We went over just a few days of my Recovery Record and discussed why I was skipping meals and most of it was because I wasn't hungry or I slept through a meal.  She told me again the importance of not missing any meals or snacks and if I fall asleep to eat the missed meal right then and get back on schedule.  She told me that she didn't care if I had lunch a hour before I had my afternoon snack but it was very important to get back on my eating schedule and stick to it.
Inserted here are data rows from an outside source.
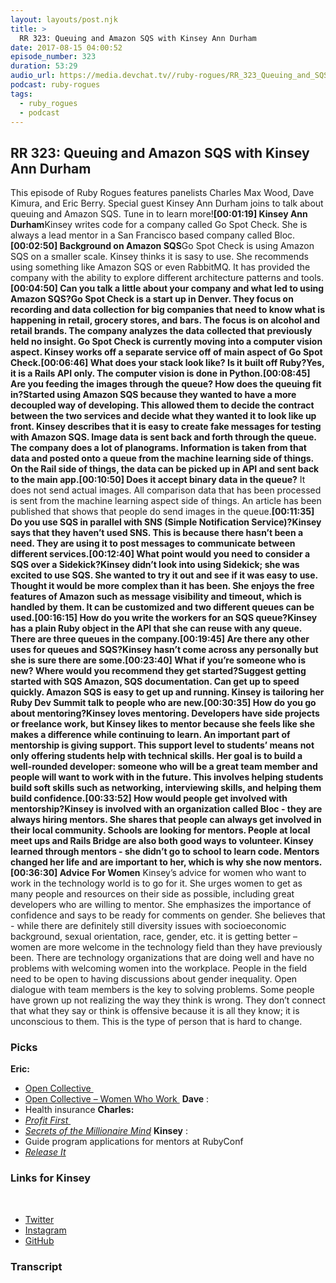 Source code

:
 ```yaml
---
layout: layouts/post.njk
title: >
  RR 323: Queuing and Amazon SQS with Kinsey Ann Durham
date: 2017-08-15 04:00:52
episode_number: 323
duration: 53:29
audio_url: https://media.devchat.tv//ruby-rogues/RR_323_Queuing_and_SQS_with_Kinsey_Ann_Durham_mixdown.mp3
podcast: ruby-rogues
tags:
  - ruby_rogues
  - podcast
---
```


## RR 323: Queuing and Amazon SQS with Kinsey Ann Durham

This episode of Ruby Rogues features panelists Charles Max Wood, Dave Kimura, and Eric Berry. Special guest Kinsey Ann Durham joins to talk about queuing and Amazon SQS. Tune in to learn more!**[00:01:19] Kinsey Ann Durham**Kinsey writes code for a company called Go Spot Check. She is always a lead mentor in a San Francisco based company called Bloc.**[00:02:50] Background on Amazon SQS**Go Spot Check is using Amazon SQS on a smaller scale. Kinsey thinks it is sasy to use. She recommends using something like Amazon SQS or even RabbitMQ. It has provided the company with the ability to explore different architecture patterns and tools.**[00:04:50] Can you talk a little about your company and what led to using Amazon SQS?**Go Spot Check is a start up in Denver. They focus on recording and data collection for big companies that need to know what is happening in retail, grocery stores, and bars. The focus is on alcohol and retail brands. The company analyzes the data collected that previously held no insight. Go Spot Check is currently moving into a computer vision aspect. Kinsey works off a separate service off of main aspect of Go Spot Check.**[00:06:46] What does your stack look like? Is it built off Ruby?**Yes, it is a Rails API only. The computer vision is done in Python.**[00:08:45] Are you feeding the images through the queue? How does the queuing fit in?**Started using Amazon SQS because they wanted to have a more decoupled way of developing. This allowed them to decide the contract between the two services and decide what they wanted it to look like up front. Kinsey describes that it is easy to create fake messages for testing with Amazon SQS. Image data is sent back and forth through the queue. The company does a lot of planograms. Information is taken from that data and posted onto a queue from the machine learning side of things. On the Rail side of things, the data can be picked up in API and sent back to the main app.**[00:10:50] Does it accept binary data in the queue?** It does not send actual images. All comparison data that has been processed is sent from the machine learning aspect side of things. An article has been published that shows that people do send images in the queue.**[00:11:35] Do you use SQS in parallel with SNS (Simple Notification Service)?**Kinsey says that they haven’t used SNS. This is because there hasn’t been a need. They are using it to post messages to communicate between different services.**[00:12:40] What point would you need to consider a SQS over a Sidekick?**Kinsey didn’t look into using Sidekick; she was excited to use SQS. She wanted to try it out and see if it was easy to use. Thought it would be more complex than it has been. She enjoys the free features of Amazon such as message visibility and timeout, which is handled by them. It can be customized and two different queues can be used.**[00:16:15] How do you write the workers for an SQS queue?**Kinsey has a plain Ruby object in the API that she can reuse with any queue. There are three queues in the company.**[00:19:45] Are there any other uses for queues and SQS?**Kinsey hasn’t come across any personally but she is sure there are some.**[00:23:40] What if you’re someone who is new? Where would you recommend they get started?**Suggest getting started with SQS Amazon, SQS documentation. Can get up to speed quickly. Amazon SQS is easy to get up and running. Kinsey is tailoring her Ruby Dev Summit talk to people who are new.**[00:30:35] How do you go about mentoring?**Kinsey loves mentoring. Developers have side projects or freelance work, but Kinsey likes to mentor because she feels like she makes a difference while continuing to learn. An important part of mentorship is giving support. This support level to students’ means not only offering students help with technical skills. Her goal is to build a well-rounded developer: someone who will be a great team member and people will want to work with in the future. This involves helping students build soft skills such as networking, interviewing skills, and helping them build confidence.**[00:33:52] How would people get involved with mentorship?**Kinsey is involved with an organization called Bloc - they are always hiring mentors. She shares that people can always get involved in their local community. Schools are looking for mentors. People at local meet ups and Rails Bridge are also both good ways to volunteer. Kinsey learned through mentors - she didn’t go to school to learn code. Mentors changed her life and are important to her, which is why she now mentors.**[00:36:30] Advice For Women** Kinsey’s advice for women who want to work in the technology world is to go for it. She urges women to get as many people and resources on their side as possible, including great developers who are willing to mentor. She emphasizes the importance of confidence and says to be ready for comments on gender. She believes that - while there are definitely still diversity issues with socioeconomic background, sexual orientation, race, gender, etc. it is getting better – women are more welcome in the technology field than they have previously been. There are technology organizations that are doing well and have no problems with welcoming women into the workplace. People in the field need to be open to having discussions about gender inequality. Open dialogue with team members is the key to solving problems. Some people have grown up not realizing the way they think is wrong. They don’t connect that what they say or think is offensive because it is all they know; it is unconscious to them. This is the type of person that is hard to change.

### **Picks**

**Eric:**

- [Open Collective&nbsp;](https://opencollective.com)
- [Open Collective – Women Who Work&nbsp;](https://opencollective.com/wwcode)
  **Dave** :
- Health insurance
  **Charles:**
- [_Profit First&nbsp;_](https://www.amazon.com/dp/0981808298/?tag=chamaxwoo-20)
- _[Secrets of the Millionaire Mind](https://www.amazon.com/dp/0060763280/?tag=chamaxwoo-20)_
  **Kinsey** :
- Guide program applications for mentors at RubyConf
- _[Release It](https://www.amazon.com/dp/0978739213?tag=chamaxwoo-20)&nbsp;_

### **Links for Kinsey**

&nbsp;

- [Twitter](https://twitter.com/kinseyanndurham?lang=en)
- [Instagram](https://www.instagram.com/kinseyanndurham/)
- [GitHub](https://github.com/durhamka)

### Transcript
She reminded me again how not doing what she says will mess me up.  She really stressed "DON'T MESS A MEAL OR A SNACK!".  I think that I have it.

That was the end of our session and let me tell you it was 12:30 and I hadn't had anything to drink since my coffee at 5:00, so I was dying of thirst.  I wanted to hit a fast-food place for a coke and I felt like I could do it but I decided that I would follow her advice and I would go straight home, however I did have to stop at the Vet to get the boys their food.  I made it home and I grabbed a Coke Zero as soon as I got into the house and then I made my lunch and by my afternoon snack I had no desire to binge.  She is so right and again I encourage you to try it.  It really works.  The cool thing about it is that I still can have anything that I want but I must be mindful of what it is that I want and to make sure it is appropriate for the time and if it is not to plan for it on another day.  This is truly been so freeing to me.

I did survive the emotional day.  I didn't binge.  I got back on track with my feeling and my emotions and once again I saw how stupid it was to have wanted to binge.  I wouldn't have won, my mother would have.  It gave me such strength to know that "I" can control my circumstances!!!!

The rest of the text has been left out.